Saved data entries
......
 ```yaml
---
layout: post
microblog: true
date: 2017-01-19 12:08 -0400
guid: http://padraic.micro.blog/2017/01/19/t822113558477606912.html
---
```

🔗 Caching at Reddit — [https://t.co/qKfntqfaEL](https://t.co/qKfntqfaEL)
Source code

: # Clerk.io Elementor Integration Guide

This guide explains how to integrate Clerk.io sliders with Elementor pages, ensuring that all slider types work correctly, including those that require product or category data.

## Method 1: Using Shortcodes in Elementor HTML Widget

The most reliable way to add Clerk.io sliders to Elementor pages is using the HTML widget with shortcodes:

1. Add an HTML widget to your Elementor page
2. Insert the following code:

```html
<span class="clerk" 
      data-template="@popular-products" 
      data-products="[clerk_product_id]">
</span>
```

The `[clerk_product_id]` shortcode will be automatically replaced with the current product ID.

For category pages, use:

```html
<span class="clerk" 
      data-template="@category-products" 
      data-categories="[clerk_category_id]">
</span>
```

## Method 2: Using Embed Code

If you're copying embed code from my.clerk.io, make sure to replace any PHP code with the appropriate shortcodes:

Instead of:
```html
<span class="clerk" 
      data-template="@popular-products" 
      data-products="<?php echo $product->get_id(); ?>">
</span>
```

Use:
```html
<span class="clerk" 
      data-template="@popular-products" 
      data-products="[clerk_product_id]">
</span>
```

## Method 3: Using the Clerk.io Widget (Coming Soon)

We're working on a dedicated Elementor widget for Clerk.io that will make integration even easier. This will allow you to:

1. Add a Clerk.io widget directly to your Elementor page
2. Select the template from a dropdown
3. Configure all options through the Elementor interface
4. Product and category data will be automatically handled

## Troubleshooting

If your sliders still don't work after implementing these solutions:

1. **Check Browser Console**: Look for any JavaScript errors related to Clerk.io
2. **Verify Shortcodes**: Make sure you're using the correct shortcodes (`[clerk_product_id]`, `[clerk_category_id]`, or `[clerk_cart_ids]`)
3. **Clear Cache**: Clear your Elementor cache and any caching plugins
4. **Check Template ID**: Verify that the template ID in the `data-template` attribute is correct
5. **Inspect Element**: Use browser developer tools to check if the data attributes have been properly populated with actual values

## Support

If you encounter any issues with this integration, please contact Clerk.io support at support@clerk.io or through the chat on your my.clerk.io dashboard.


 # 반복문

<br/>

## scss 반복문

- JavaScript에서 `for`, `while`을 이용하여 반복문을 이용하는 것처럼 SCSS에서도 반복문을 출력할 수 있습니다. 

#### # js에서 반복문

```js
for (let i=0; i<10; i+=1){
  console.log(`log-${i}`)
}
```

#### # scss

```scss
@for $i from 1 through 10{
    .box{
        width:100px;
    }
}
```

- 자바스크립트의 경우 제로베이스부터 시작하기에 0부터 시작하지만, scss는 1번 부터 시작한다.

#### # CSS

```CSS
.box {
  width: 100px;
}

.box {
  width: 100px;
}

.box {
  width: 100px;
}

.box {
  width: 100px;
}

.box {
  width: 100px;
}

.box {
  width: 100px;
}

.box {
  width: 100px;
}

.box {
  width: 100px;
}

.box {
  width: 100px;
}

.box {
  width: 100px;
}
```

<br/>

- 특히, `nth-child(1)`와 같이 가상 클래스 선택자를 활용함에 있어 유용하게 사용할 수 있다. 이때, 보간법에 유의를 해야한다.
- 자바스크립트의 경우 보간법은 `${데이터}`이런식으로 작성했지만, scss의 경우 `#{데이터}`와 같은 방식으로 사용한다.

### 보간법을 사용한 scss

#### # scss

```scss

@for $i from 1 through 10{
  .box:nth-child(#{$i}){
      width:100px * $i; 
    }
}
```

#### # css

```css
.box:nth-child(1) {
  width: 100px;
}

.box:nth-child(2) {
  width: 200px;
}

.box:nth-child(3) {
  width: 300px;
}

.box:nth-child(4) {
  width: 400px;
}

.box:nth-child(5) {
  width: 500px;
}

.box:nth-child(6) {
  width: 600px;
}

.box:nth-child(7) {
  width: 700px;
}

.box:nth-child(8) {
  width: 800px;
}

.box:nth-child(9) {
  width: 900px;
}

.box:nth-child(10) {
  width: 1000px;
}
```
......
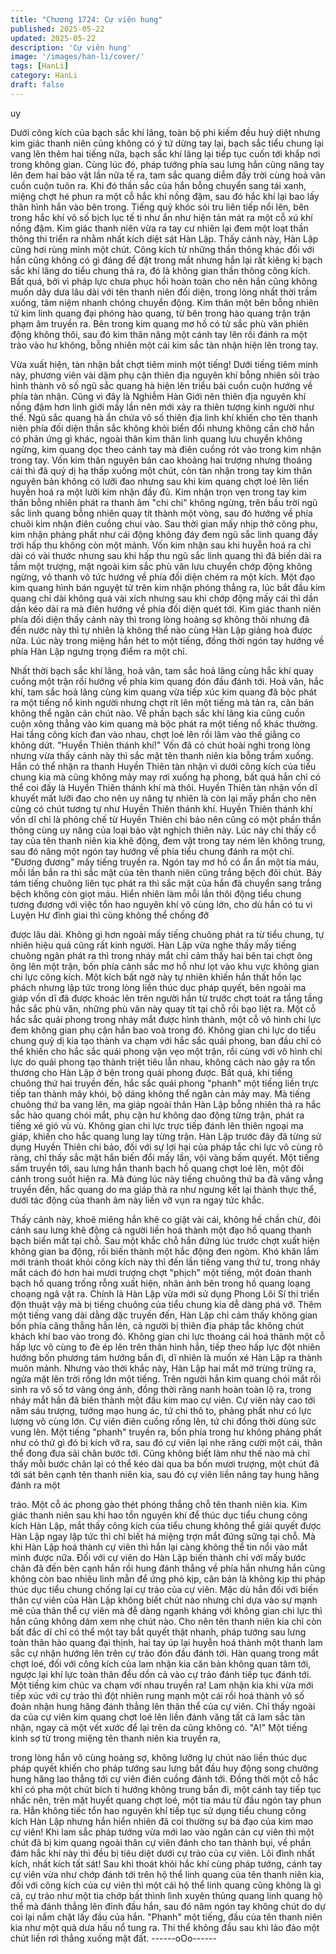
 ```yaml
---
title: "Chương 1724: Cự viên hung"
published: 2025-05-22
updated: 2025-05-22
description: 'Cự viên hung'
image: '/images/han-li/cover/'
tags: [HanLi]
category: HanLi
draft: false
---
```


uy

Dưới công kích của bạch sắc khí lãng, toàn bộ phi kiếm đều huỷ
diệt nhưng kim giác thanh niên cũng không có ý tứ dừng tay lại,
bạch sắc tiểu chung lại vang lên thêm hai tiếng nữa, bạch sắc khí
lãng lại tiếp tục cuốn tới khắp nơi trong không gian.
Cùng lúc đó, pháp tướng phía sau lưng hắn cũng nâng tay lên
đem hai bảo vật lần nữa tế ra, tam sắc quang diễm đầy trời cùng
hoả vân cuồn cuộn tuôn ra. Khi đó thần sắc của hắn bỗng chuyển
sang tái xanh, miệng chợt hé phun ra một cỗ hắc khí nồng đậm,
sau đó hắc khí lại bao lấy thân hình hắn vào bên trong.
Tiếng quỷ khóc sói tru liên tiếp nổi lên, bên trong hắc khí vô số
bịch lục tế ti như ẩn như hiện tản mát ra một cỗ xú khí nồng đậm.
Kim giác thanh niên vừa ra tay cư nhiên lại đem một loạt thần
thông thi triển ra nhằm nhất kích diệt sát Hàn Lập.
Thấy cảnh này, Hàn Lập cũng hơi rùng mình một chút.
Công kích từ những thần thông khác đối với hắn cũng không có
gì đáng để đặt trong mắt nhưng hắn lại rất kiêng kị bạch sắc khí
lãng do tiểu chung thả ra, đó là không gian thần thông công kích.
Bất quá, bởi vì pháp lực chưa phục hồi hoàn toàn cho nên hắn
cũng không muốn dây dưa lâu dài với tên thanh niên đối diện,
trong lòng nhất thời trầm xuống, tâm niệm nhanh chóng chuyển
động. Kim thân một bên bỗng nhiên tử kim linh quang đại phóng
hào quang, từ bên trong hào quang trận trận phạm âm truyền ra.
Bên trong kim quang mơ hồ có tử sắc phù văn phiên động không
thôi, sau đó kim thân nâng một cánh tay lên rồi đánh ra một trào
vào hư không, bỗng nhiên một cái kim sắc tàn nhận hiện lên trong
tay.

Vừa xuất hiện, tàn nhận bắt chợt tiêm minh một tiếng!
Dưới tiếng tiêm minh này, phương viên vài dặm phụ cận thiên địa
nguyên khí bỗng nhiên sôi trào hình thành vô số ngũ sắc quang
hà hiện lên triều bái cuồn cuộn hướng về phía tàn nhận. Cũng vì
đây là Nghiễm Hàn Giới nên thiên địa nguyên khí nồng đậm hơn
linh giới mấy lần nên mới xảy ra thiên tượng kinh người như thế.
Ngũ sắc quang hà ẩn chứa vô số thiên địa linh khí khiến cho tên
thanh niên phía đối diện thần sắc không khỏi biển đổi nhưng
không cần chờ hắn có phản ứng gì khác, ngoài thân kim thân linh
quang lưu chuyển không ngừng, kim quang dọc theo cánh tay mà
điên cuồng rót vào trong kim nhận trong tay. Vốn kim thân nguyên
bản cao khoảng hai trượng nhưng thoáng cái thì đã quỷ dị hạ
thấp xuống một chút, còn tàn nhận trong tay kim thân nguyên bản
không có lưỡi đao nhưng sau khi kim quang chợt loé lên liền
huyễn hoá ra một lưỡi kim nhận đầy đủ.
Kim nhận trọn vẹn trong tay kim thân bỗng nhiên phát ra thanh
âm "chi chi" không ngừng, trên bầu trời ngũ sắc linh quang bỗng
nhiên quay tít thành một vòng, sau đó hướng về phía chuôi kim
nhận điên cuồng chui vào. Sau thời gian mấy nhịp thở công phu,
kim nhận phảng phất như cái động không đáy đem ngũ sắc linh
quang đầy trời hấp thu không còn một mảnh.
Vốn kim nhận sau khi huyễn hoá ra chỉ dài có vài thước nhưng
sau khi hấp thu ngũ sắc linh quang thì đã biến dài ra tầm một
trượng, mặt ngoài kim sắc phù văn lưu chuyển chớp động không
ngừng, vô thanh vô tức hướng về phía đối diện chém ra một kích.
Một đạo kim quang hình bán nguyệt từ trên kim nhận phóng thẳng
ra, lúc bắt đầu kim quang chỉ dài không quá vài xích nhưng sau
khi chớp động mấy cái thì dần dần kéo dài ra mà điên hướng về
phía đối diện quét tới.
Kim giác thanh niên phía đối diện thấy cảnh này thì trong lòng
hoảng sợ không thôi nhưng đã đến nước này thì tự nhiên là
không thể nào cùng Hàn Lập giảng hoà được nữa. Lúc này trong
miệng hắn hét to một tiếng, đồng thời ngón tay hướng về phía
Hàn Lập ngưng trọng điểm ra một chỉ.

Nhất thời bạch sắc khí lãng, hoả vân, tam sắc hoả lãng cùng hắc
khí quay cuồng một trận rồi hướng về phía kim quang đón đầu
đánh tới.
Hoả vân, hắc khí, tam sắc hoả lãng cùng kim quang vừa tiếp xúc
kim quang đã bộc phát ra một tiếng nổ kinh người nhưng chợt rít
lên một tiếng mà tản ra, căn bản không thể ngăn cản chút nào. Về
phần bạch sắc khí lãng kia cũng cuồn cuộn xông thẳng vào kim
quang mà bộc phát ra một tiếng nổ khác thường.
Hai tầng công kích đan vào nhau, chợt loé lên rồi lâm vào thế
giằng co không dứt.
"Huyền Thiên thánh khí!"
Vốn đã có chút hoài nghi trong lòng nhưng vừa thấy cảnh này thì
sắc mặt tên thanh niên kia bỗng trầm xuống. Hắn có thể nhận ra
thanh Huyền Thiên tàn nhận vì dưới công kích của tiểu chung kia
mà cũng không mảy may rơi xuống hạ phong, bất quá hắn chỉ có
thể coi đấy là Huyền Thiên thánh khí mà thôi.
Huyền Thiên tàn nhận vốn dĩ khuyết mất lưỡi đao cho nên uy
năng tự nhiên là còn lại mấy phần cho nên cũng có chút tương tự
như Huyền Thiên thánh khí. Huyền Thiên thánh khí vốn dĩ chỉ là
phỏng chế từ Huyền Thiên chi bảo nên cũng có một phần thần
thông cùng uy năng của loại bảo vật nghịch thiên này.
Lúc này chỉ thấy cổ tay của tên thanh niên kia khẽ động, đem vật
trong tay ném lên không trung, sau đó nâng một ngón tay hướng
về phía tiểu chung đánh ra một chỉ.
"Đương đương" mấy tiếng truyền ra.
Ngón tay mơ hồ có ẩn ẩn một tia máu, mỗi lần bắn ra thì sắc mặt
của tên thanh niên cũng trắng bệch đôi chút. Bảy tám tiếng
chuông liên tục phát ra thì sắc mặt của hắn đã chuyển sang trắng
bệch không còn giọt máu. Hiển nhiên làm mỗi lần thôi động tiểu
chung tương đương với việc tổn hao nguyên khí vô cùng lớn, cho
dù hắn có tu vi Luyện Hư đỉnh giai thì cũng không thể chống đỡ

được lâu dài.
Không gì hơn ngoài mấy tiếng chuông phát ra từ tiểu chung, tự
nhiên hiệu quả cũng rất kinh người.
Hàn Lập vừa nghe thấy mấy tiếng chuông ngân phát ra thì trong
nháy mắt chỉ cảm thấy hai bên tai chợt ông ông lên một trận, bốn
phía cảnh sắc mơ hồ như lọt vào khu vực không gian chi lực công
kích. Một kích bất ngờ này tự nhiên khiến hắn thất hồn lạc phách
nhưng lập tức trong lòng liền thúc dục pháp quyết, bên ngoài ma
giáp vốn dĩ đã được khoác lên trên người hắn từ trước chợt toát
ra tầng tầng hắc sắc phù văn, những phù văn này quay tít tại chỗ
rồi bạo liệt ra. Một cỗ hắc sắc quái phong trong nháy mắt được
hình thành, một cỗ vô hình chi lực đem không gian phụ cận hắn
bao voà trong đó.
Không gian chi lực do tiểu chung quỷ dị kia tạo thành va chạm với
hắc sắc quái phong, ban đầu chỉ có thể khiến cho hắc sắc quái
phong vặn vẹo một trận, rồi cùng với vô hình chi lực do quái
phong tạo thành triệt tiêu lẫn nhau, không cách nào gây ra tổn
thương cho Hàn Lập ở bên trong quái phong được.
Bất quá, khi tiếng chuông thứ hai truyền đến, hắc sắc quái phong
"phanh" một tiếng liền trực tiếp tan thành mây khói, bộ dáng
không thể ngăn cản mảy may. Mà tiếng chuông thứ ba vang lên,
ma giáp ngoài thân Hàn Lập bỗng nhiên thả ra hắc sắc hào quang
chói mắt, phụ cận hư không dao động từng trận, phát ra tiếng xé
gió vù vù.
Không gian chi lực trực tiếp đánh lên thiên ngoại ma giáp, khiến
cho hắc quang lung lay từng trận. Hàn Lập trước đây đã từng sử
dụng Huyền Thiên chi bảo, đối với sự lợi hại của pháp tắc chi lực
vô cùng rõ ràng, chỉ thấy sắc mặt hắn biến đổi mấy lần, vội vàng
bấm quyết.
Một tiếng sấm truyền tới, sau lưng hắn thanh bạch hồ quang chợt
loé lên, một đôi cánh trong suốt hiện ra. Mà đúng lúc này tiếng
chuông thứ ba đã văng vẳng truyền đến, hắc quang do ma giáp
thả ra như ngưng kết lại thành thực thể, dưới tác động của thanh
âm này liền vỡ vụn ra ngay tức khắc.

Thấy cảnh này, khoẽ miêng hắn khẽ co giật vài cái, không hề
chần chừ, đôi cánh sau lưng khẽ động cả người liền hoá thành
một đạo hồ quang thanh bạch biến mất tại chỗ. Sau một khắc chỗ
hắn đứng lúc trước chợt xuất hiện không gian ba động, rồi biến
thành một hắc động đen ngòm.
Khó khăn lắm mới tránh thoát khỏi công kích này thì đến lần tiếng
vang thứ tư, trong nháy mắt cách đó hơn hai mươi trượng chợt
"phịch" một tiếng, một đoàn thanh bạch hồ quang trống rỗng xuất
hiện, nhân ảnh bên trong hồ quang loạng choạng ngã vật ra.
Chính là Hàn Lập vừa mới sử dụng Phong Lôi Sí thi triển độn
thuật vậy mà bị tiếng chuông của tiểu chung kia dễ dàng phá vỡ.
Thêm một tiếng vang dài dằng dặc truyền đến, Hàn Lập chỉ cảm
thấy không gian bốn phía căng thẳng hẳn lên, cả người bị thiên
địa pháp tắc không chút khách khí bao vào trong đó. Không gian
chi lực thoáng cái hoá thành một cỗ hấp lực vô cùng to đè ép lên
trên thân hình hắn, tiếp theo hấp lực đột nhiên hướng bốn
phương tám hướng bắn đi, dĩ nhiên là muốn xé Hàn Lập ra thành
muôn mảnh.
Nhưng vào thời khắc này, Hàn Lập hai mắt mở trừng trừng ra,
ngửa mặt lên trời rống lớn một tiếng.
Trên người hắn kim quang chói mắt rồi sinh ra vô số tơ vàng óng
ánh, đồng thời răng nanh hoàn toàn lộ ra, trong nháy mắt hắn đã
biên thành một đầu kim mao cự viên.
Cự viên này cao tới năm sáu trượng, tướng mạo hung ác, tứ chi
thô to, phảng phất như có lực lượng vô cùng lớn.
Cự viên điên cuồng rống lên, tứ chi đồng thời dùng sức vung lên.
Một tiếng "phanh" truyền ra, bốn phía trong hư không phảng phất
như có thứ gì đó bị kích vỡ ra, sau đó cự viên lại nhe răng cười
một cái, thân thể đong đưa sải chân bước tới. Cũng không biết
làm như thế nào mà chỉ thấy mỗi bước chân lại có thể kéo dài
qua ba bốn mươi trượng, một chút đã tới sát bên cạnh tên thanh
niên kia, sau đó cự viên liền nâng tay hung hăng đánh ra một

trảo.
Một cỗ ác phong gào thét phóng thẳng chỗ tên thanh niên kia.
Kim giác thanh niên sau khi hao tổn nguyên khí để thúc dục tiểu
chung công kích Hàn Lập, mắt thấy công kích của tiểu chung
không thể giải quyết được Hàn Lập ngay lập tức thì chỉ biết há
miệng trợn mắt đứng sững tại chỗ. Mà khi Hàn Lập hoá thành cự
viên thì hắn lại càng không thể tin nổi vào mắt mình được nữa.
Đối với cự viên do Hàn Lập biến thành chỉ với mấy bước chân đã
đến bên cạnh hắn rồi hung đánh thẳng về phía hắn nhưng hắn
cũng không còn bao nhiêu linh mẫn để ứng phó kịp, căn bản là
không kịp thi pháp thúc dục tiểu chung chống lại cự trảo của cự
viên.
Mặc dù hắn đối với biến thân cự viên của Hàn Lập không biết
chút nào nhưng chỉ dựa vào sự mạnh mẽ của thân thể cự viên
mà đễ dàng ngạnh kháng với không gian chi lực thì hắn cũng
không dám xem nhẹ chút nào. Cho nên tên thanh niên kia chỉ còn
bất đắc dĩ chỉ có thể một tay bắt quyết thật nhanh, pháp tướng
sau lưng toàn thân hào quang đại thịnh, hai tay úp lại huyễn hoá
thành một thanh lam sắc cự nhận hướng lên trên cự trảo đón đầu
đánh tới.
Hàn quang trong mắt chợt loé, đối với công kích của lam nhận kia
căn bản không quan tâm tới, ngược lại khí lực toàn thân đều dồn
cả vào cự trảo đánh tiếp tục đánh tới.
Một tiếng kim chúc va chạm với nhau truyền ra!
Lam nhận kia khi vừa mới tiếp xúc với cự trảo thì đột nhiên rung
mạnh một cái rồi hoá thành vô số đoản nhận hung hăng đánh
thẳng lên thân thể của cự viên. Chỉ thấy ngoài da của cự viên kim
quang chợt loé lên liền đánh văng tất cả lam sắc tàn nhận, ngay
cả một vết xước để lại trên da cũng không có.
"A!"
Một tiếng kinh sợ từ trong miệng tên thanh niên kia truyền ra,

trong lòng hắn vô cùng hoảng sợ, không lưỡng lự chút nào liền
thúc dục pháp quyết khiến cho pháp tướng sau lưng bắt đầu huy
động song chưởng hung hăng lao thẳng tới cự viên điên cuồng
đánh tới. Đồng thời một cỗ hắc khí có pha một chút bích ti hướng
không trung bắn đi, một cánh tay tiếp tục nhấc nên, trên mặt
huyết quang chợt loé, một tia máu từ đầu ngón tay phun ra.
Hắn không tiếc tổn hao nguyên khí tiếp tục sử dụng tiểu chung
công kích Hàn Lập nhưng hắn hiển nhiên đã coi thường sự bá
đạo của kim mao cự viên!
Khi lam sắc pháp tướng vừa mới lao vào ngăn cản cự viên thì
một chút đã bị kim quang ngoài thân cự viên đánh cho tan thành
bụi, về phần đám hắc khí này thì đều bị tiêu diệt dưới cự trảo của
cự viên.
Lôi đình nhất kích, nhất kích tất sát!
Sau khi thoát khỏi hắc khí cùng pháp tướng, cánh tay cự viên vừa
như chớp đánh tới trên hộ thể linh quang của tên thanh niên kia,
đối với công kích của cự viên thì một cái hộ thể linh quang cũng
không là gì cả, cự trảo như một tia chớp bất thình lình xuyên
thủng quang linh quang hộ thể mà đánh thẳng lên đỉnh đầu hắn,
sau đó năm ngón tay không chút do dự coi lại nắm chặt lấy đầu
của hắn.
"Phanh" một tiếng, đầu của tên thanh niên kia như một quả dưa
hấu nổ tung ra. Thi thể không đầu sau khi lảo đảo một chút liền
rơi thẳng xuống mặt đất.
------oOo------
......
Return exactly the lines above from the line that has "rồi bạo liệt" through the line that has "Bất quá, khi", inclusive, and nothing else.

* RESULT OF THIS EXERCISE *
rồi bạo liệt ra. Một cỗ hắc sắc quái phong trong nháy mắt được
hình thành, một cỗ vô hình chi lực đem không gian phụ cận hắn
bao voà trong đó.
Không gian chi lực do tiểu chung quỷ dị kia tạo thành va chạm với
hắc sắc quái phong, ban đầu chỉ có thể khiến cho hắc sắc quái
phong vặn vẹo một trận, rồi cùng với vô hình chi lực do quái
phong tạo thành triệt tiêu lẫn nhau, không cách nào gây ra tổn
thương cho Hàn Lập ở bên trong quái phong được.
Bất quá, khi tiếng chuông thứ hai truyền đến, hắc sắc quái phong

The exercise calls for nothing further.